In de navolgende gevallen is de navolgende persoon of het navolgende orgaan verplicht tot het instellen, aanduiden en handhaven van een rookverbod:
- a.
in een gebouw of inrichting, dat onderscheidenlijk die bij de Staat of een ander openbaar lichaam in gebruik is: het binnen dat lichaam bevoegde orgaan;
- b.
in een gebouw of inrichting, dat onderscheidenlijk die in gebruik is bij een instelling of vereniging voor gezondheidszorg, welzijn, maatschappelijke dienstverlening, kunst en cultuur, sport, sociaal-cultureel werk of onderwijs: degene die – anders dan in een hoedanigheid als bedoeld onder a – over dat gebouw of die inrichting het beheer heeft;
- c.
in een ruimte, gebouw of inrichting waar een werknemer zijn werkzaamheden verricht of pleegt te verrichten: de werkgever van die werknemer;
- d.
in andere bij algemene maatregel van bestuur aan te wijzen gebouwen of inrichtingen of delen daarvan: degene die – anders dan in een hoedanigheid als bedoeld onder a of b – het beheer heeft over het daar bedoelde gebouw of die inrichting of delen daarvan;
- e.
in een horeca-inrichting: de exploitant van die horeca-inrichting;
- f.
in een middel voor personenvervoer: de ondernemer die dat middel exploiteert;
- g.
in een vliegtuig tijdens gebruik voor burgerluchtvaart op vluchten van en naar op Nederlands grondgebied gelegen luchthavens: de Nederlandse ondernemer die dat vliegtuig exploiteert.
2.
Op het rookverbod, bedoeld in het eerste lid, kunnen bij algemene maatregel van bestuur beperkingen worden aangebracht, waarbij onder meer kan worden bepaald dat het rookverbod niet geldt voor bij die maatregel aangewezen:
- a.
categorieën van ondernemers;
- b.
ruimten in gebouwen;
- c.
andere plaatsen waar werkzaamheden worden verricht.

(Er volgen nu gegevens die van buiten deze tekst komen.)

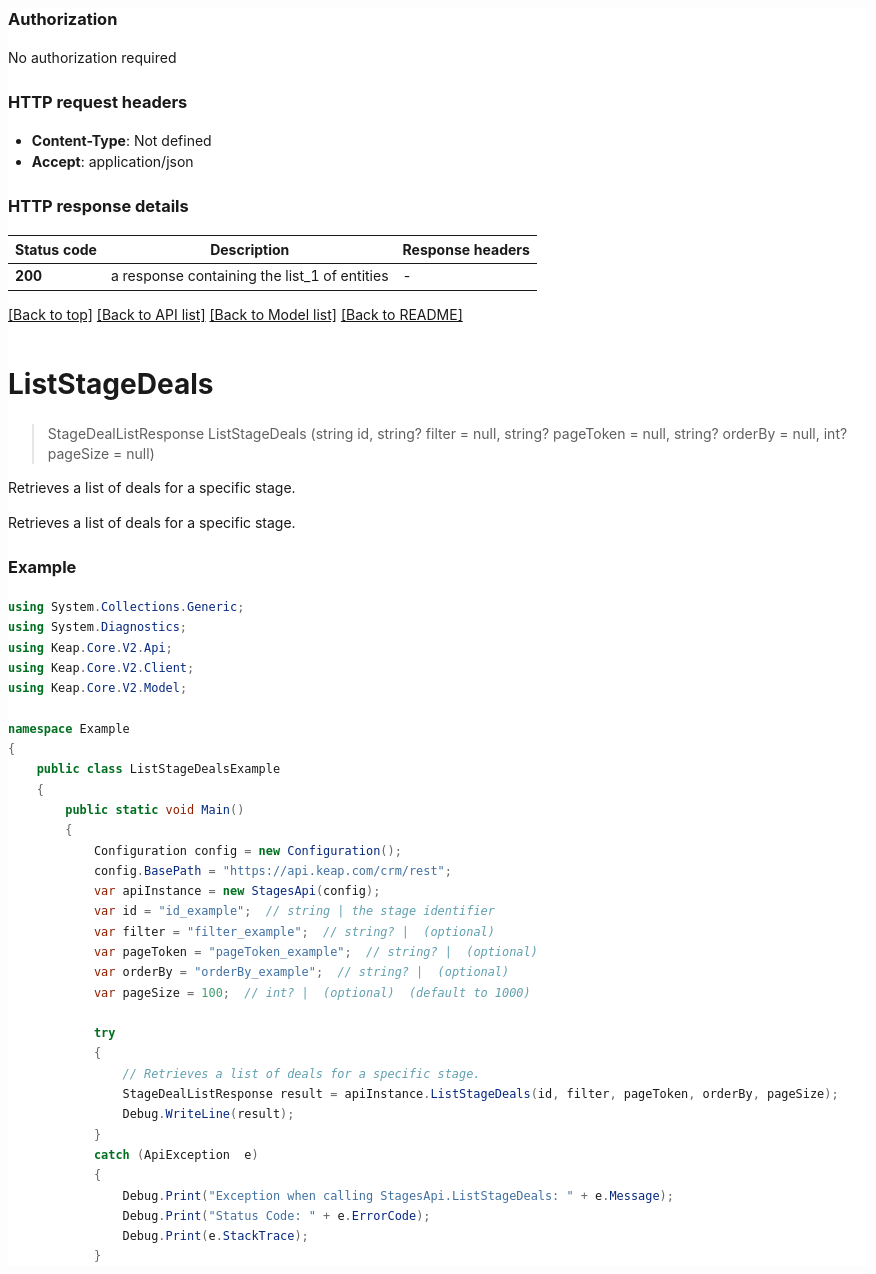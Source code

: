 ### Authorization

No authorization required

### HTTP request headers

 - **Content-Type**: Not defined
 - **Accept**: application/json


### HTTP response details
| Status code | Description | Response headers |
|-------------|-------------|------------------|
| **200** | a response containing the list_1 of entities |  -  |

[[Back to top]](#) [[Back to API list]](../README.md#documentation-for-api-endpoints) [[Back to Model list]](../README.md#documentation-for-models) [[Back to README]](../README.md)

<a id="liststagedeals"></a>
# **ListStageDeals**
> StageDealListResponse ListStageDeals (string id, string? filter = null, string? pageToken = null, string? orderBy = null, int? pageSize = null)

Retrieves a list of deals for a specific stage.

Retrieves a list of deals for a specific stage.

### Example
```csharp
using System.Collections.Generic;
using System.Diagnostics;
using Keap.Core.V2.Api;
using Keap.Core.V2.Client;
using Keap.Core.V2.Model;

namespace Example
{
    public class ListStageDealsExample
    {
        public static void Main()
        {
            Configuration config = new Configuration();
            config.BasePath = "https://api.keap.com/crm/rest";
            var apiInstance = new StagesApi(config);
            var id = "id_example";  // string | the stage identifier
            var filter = "filter_example";  // string? |  (optional) 
            var pageToken = "pageToken_example";  // string? |  (optional) 
            var orderBy = "orderBy_example";  // string? |  (optional) 
            var pageSize = 100;  // int? |  (optional)  (default to 1000)

            try
            {
                // Retrieves a list of deals for a specific stage.
                StageDealListResponse result = apiInstance.ListStageDeals(id, filter, pageToken, orderBy, pageSize);
                Debug.WriteLine(result);
            }
            catch (ApiException  e)
            {
                Debug.Print("Exception when calling StagesApi.ListStageDeals: " + e.Message);
                Debug.Print("Status Code: " + e.ErrorCode);
                Debug.Print(e.StackTrace);
            }
```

Daarbij kunnen nadere regels worden gesteld.
2a.
Bij of krachtens algemene maatregel van bestuur worden regels gesteld over het instellen, aanduiden en handhaven van een rookverbod op de terreinen behorende tot een gebouw of inrichting, die in gebruik zijn bij een school als bedoeld in de Wet op het primair onderwijs, de Wet voortgezet onderwijs 2020 en de Wet op de expertisecentra, of een instelling als bedoeld in de Wet educatie en beroepsonderwijs en de Wet op het hoger onderwijs en wetenschappelijk onderzoek, waarbij onderscheid kan worden gemaakt tussen de verschillende scholen en instellingen.
3.
De verplichting, bedoeld in het eerste lid, onder e, prevaleert als de hoedanigheid van exploitant van een horeca-inrichting samenvalt met een andere hoedanigheid als bedoeld in dit artikel.
4.
Tot het treffen van de krachtens het tweede lid gestelde maatregelen zijn verplicht de bij die algemene maatregel van bestuur aangewezen personen of organen.